Exercise brief ->
Look through the records and copy every line in which "center" appears.

Information shown ->
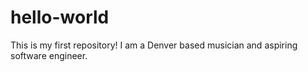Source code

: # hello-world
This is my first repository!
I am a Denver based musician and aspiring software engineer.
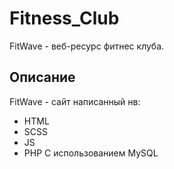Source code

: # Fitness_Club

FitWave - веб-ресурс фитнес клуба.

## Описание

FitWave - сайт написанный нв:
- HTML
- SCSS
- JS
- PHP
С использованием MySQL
--
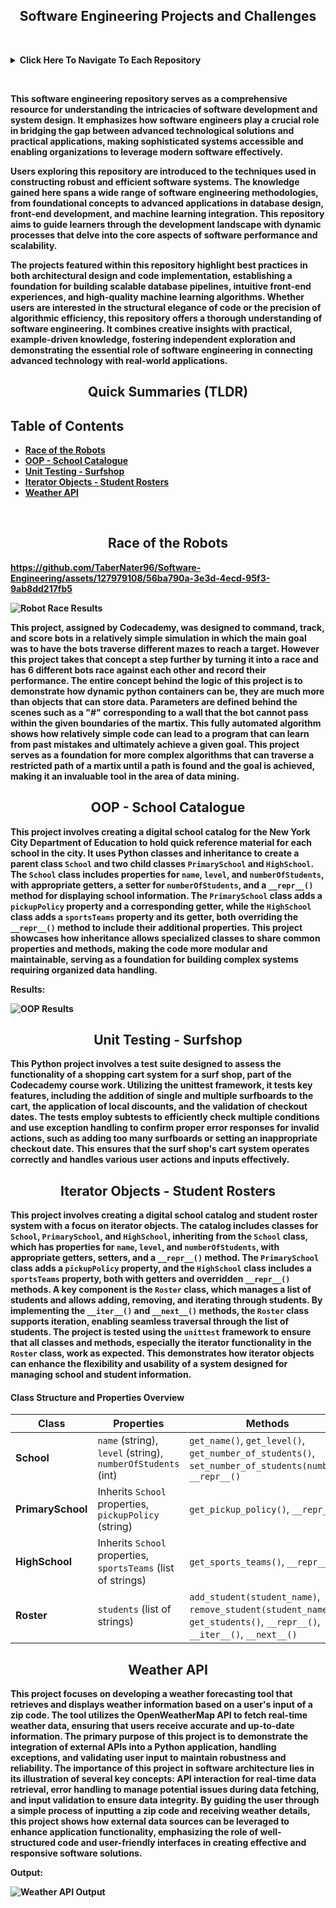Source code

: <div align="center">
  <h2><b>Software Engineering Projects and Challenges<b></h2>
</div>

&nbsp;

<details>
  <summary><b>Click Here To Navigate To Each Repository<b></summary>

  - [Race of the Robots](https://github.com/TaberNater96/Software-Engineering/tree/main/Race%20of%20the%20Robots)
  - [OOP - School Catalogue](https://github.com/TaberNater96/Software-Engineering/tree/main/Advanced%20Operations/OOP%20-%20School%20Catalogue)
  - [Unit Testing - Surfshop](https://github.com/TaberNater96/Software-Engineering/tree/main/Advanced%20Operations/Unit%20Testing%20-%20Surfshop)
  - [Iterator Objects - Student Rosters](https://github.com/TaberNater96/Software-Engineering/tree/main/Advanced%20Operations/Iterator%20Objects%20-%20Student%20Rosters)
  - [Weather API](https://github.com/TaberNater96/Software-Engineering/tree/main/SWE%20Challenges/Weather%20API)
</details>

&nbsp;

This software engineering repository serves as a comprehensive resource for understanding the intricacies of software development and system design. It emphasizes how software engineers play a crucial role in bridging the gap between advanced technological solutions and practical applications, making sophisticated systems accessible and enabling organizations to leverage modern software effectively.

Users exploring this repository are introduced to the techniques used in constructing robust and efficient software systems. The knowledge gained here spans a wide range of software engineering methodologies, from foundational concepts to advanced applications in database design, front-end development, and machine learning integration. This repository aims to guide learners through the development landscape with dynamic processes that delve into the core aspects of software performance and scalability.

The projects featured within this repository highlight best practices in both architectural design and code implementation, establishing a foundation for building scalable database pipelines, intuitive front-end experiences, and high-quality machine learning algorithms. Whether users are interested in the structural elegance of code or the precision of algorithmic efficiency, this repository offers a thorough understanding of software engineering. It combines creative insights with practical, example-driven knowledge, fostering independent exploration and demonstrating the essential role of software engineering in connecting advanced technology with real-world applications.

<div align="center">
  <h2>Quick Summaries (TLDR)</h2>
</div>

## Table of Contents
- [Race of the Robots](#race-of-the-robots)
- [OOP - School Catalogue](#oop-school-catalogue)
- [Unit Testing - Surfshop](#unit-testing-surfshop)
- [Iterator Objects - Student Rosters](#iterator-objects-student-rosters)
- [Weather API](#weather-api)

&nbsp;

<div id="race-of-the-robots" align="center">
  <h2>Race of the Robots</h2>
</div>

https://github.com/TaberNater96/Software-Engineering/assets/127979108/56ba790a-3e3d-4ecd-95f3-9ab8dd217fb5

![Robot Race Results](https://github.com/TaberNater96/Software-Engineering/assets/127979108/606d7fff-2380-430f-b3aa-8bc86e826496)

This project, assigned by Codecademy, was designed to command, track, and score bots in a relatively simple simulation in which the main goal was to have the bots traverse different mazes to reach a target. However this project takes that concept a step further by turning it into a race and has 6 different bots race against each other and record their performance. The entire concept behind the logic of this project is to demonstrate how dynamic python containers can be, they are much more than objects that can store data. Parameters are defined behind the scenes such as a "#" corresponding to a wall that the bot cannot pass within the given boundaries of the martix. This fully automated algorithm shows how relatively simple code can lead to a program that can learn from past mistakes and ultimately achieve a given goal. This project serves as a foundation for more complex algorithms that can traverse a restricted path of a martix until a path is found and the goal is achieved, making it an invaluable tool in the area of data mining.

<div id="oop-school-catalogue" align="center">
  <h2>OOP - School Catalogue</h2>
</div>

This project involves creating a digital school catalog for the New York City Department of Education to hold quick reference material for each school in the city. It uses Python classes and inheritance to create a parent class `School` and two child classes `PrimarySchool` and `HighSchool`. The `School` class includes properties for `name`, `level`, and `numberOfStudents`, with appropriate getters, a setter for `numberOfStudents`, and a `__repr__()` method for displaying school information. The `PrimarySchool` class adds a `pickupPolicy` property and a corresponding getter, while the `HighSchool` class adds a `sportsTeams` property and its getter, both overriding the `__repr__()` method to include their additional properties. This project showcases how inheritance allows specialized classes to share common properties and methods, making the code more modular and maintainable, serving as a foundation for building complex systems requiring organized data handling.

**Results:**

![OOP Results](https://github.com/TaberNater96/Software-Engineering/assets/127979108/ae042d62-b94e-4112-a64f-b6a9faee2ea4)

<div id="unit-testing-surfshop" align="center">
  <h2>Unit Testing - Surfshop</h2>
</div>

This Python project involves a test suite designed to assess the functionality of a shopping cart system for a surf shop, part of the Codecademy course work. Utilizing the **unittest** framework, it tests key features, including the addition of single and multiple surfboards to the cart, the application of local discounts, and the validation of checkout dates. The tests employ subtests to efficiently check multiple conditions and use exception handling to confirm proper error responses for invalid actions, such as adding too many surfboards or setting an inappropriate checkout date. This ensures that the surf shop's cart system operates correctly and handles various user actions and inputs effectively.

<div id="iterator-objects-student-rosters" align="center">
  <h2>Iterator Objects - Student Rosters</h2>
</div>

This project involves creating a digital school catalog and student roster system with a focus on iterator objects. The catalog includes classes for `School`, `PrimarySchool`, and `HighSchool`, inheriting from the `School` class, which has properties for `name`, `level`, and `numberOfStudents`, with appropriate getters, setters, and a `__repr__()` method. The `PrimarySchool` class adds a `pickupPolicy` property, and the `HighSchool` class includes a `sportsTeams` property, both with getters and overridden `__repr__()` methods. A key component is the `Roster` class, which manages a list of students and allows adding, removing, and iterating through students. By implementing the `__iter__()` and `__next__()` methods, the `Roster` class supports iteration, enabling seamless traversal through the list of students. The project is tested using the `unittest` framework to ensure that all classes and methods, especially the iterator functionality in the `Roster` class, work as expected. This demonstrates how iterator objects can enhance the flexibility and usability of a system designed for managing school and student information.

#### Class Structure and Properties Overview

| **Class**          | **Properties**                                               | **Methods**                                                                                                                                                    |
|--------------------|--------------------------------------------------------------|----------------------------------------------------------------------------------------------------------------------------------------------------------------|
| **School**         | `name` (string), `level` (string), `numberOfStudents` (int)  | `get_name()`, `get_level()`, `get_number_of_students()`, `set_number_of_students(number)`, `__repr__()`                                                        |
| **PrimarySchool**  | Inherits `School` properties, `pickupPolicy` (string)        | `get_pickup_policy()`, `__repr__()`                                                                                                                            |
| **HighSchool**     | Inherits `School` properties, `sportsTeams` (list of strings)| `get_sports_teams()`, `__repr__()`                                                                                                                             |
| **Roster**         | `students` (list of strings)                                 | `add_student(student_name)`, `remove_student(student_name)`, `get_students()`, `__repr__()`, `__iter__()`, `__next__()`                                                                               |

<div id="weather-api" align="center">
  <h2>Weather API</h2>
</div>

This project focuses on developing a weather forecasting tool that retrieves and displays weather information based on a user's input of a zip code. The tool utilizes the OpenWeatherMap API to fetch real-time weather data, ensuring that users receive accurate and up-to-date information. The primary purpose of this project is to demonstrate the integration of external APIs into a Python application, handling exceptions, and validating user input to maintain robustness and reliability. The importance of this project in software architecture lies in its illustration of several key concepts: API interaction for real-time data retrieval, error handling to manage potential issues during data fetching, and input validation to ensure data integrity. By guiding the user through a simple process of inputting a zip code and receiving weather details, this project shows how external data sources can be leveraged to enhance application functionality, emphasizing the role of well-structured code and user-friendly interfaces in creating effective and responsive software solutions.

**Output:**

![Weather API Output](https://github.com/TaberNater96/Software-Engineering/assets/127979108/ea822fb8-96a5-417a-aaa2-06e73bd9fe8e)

Answer ->
: <div align="center">
<div align="center">
<div id="race-of-the-robots" align="center">
<div id="oop-school-catalogue" align="center">
<div id="unit-testing-surfshop" align="center">
<div id="iterator-objects-student-rosters" align="center">
<div id="weather-api" align="center">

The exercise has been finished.